第3号被保険者制度がなくなることによる負担増加金額とは

 第3号被保険者が廃止されることによって負担する必要があるのは月々の国民年金保険料ですね。

 よく言われているのが、この金額が年間15万円ほどになるということです。

 ・月1.65万円

 ・年間19.8万円

 第3号被保険者が廃止されると、これだけの金額を世帯で負担することになります。そして、国民年金保険料は社会保険料控除の対象となり、平均的な世帯で5万円ほどの控除となるため、年間15万円の負担増加と言われているということです。

 ・20歳から60歳まで(40年間)

 ・40年間 × 15万円 = 600万円

 制度改正後に専業主婦世帯でいる場合、最大でこれだけの負担増加となるということです。

 しかし、国民年金保険料の支払い期限延長を考えると、負担額はこれ以上になるということです。

 現在の国民年金保険料の納付期間は20歳から60歳までの40年間です。

 現行制度ではこのようになり、納付期間が終了して受給開始するまでの5年間は夫の扶養から外れることになりますが、金銭的な負担が発生することはありません。

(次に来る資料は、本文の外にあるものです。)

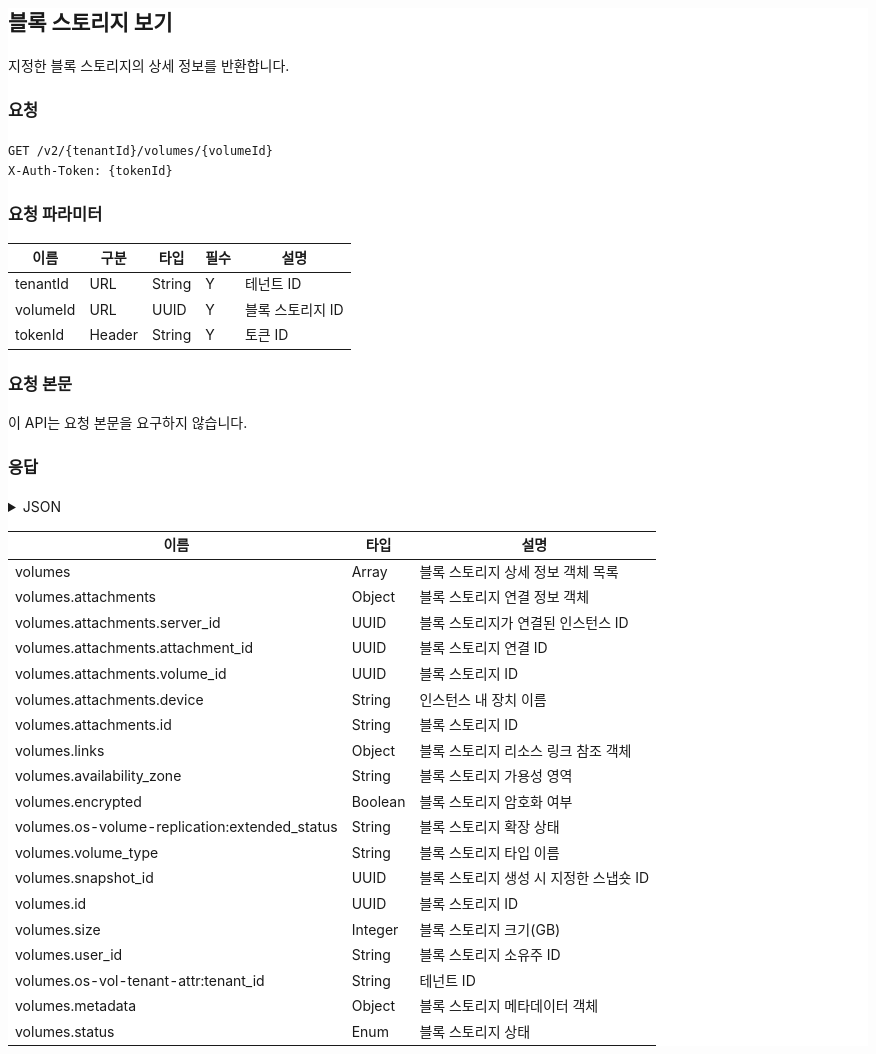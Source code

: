 

## 블록 스토리지 보기

지정한 블록 스토리지의 상세 정보를 반환합니다.

### 요청

```
GET /v2/{tenantId}/volumes/{volumeId}
X-Auth-Token: {tokenId}
```

### 요청 파라미터 

| 이름 | 구분 | 타입 | 필수 | 설명 |
|---|---|---|---|---|
| tenantId | URL | String | Y | 테넌트 ID |
| volumeId | URL | UUID | Y | 블록 스토리지 ID |
| tokenId | Header | String | Y | 토큰 ID |


### 요청 본문 

이 API는 요청 본문을 요구하지 않습니다.

### 응답

<details><summary>JSON</summary></details>

| 이름 | 타입 | 설명 |
|---|---|---|
| volumes | Array | 블록 스토리지 상세 정보 객체 목록 |
| volumes.attachments | Object | 블록 스토리지 연결 정보 객체 |
| volumes.attachments.server_id | UUID | 블록 스토리지가 연결된 인스턴스 ID |
| volumes.attachments.attachment_id | UUID | 블록 스토리지 연결 ID |
| volumes.attachments.volume_id |  UUID | 블록 스토리지 ID |
| volumes.attachments.device | String | 인스턴스 내 장치 이름 |
| volumes.attachments.id | String | 블록 스토리지 ID |
| volumes.links | Object | 블록 스토리지 리소스 링크 참조 객체 |
| volumes.availability_zone | String | 블록 스토리지 가용성 영역 |
| volumes.encrypted | Boolean | 블록 스토리지 암호화 여부 |
| volumes.os-volume-replication:extended_status | String | 블록 스토리지 확장 상태 |
| volumes.volume_type | String | 블록 스토리지 타입 이름 |
| volumes.snapshot_id | UUID | 블록 스토리지 생성 시 지정한 스냅숏 ID |
| volumes.id | UUID | 블록 스토리지 ID |
| volumes.size | Integer | 블록 스토리지 크기(GB) |
| volumes.user_id | String | 블록 스토리지 소유주 ID |
| volumes.os-vol-tenant-attr:tenant_id | String | 테넌트 ID |
| volumes.metadata | Object | 블록 스토리지 메타데이터 객체 |
| volumes.status | Enum | 블록 스토리지 상태 |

 60歳から65歳までの5年間を待てば、65歳から年間78万円の国民年金を受給することができるようになります。

 しかし、国民年金の納付期間が延長されると、延長された期間は国民年金保険料を納付する必要が発生します。

 国民年金の納付期間が65歳まで延長されることになると、扶養から外れるのが65歳になり、現行制度からもう5年間分の国民年金保険料を負担する必要があるということです。

 ・年間20万円

 ・5年間で100万円

 これだけの負担増加になるということです。

 そのため、控除などを考慮しなければ、第3号被保険者制度が廃止されることになると、現行制度と比較して900万円の負担増加となる世帯が出てくることになるということです。

どんどんと増加する社会保険料。

YOHの考え

 今回は2024年の年金改正で言われていることが公的年金の第3号被保険者の見直しについて触れてみました。

 ・年間20万円

 ・45年間で900万円

 控除を考慮しなければ、最大でこれだけの負担増加となるのが、公的年金の第3号被保険者制度の見直しです。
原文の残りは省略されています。